Biodegradable nanoparticle-enhanced chemoimmunotherapy based on precise tumor killing and tumor microenvironment regulation strategy†

Although chemotherapy-based immunotherapy has promoted tumor therapeutic effects, it is counteracted by the negative immune regulation of the tumor microenvironment (TME). Herein, pH-responsive SN-38/CXB@mPEG-PAE nanocomplexes were fabricated to improve the immunosuppressive tumor microenvironment (ITM), thereby enhancing antitumor activity.
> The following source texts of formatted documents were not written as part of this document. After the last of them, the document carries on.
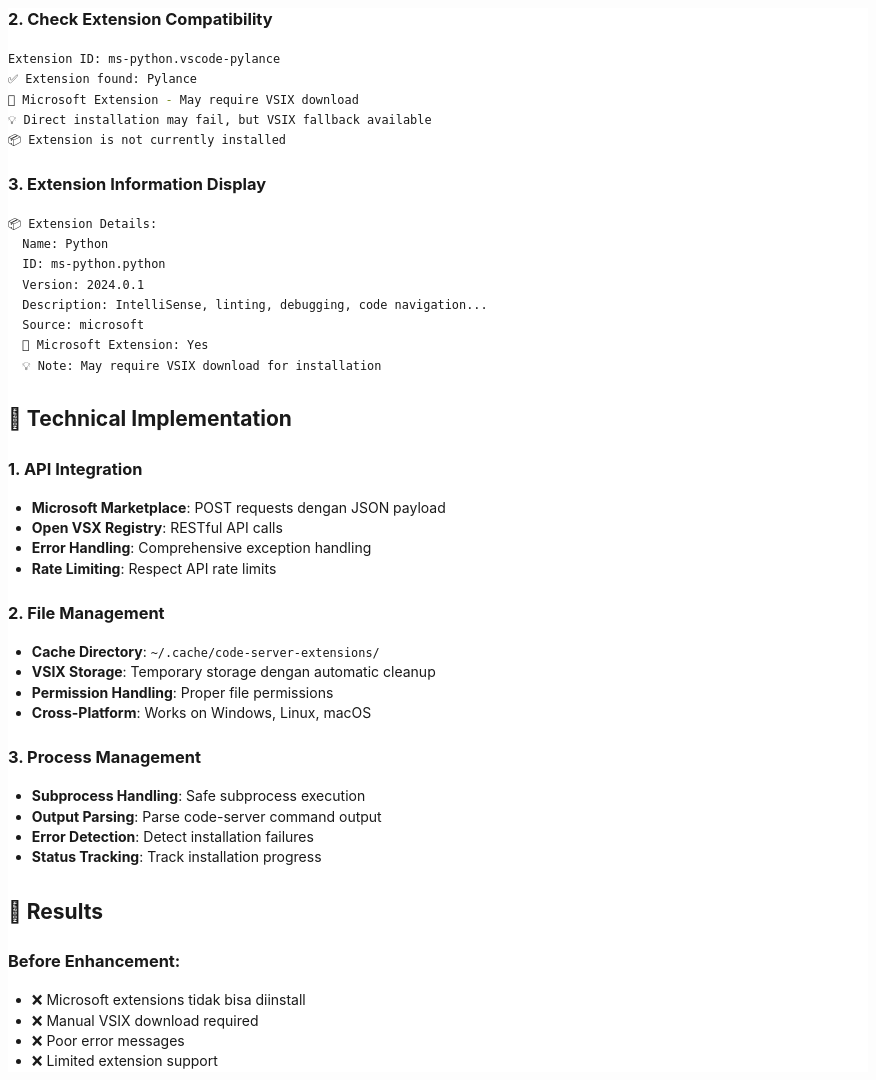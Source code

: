 ### **2. Check Extension Compatibility**
```bash
Extension ID: ms-python.vscode-pylance
✅ Extension found: Pylance
🏢 Microsoft Extension - May require VSIX download
💡 Direct installation may fail, but VSIX fallback available
📦 Extension is not currently installed
```

### **3. Extension Information Display**
```bash
📦 Extension Details:
  Name: Python
  ID: ms-python.python
  Version: 2024.0.1
  Description: IntelliSense, linting, debugging, code navigation...
  Source: microsoft
  🏢 Microsoft Extension: Yes
  💡 Note: May require VSIX download for installation
```

## 🔧 **Technical Implementation**

### **1. API Integration**
- **Microsoft Marketplace**: POST requests dengan JSON payload
- **Open VSX Registry**: RESTful API calls
- **Error Handling**: Comprehensive exception handling
- **Rate Limiting**: Respect API rate limits

### **2. File Management**
- **Cache Directory**: `~/.cache/code-server-extensions/`
- **VSIX Storage**: Temporary storage dengan automatic cleanup
- **Permission Handling**: Proper file permissions
- **Cross-Platform**: Works on Windows, Linux, macOS

### **3. Process Management**
- **Subprocess Handling**: Safe subprocess execution
- **Output Parsing**: Parse code-server command output
- **Error Detection**: Detect installation failures
- **Status Tracking**: Track installation progress

## 🎉 **Results**

### **Before Enhancement:**
- ❌ Microsoft extensions tidak bisa diinstall
- ❌ Manual VSIX download required
- ❌ Poor error messages
- ❌ Limited extension support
In the acidic TME, chemotherapeutic drug 7-ethyl-10-hydroxycamptothecin (SN-38) and celecoxib (CXB, an inhibitor of cyclooxygenase-2) were released, indicating that these nanocomplexes precisely targeted tumor cells. Moreover, the released SN-38, in addition to directly eliminating cancer cells by inducing tumor cell apoptosis and cell cycle arrest, induced immunogenic cell death (ICD) in vitro. The released CXB could further activate dendritic cells (DCs) by inhibiting the COX-2/PGE₂ axis, which synergistically activated the immune system to promote treatment efficacy. This study provides a novel functional nanoplatform to improve the ITM for enhanced chemotherapy-based immunotherapy.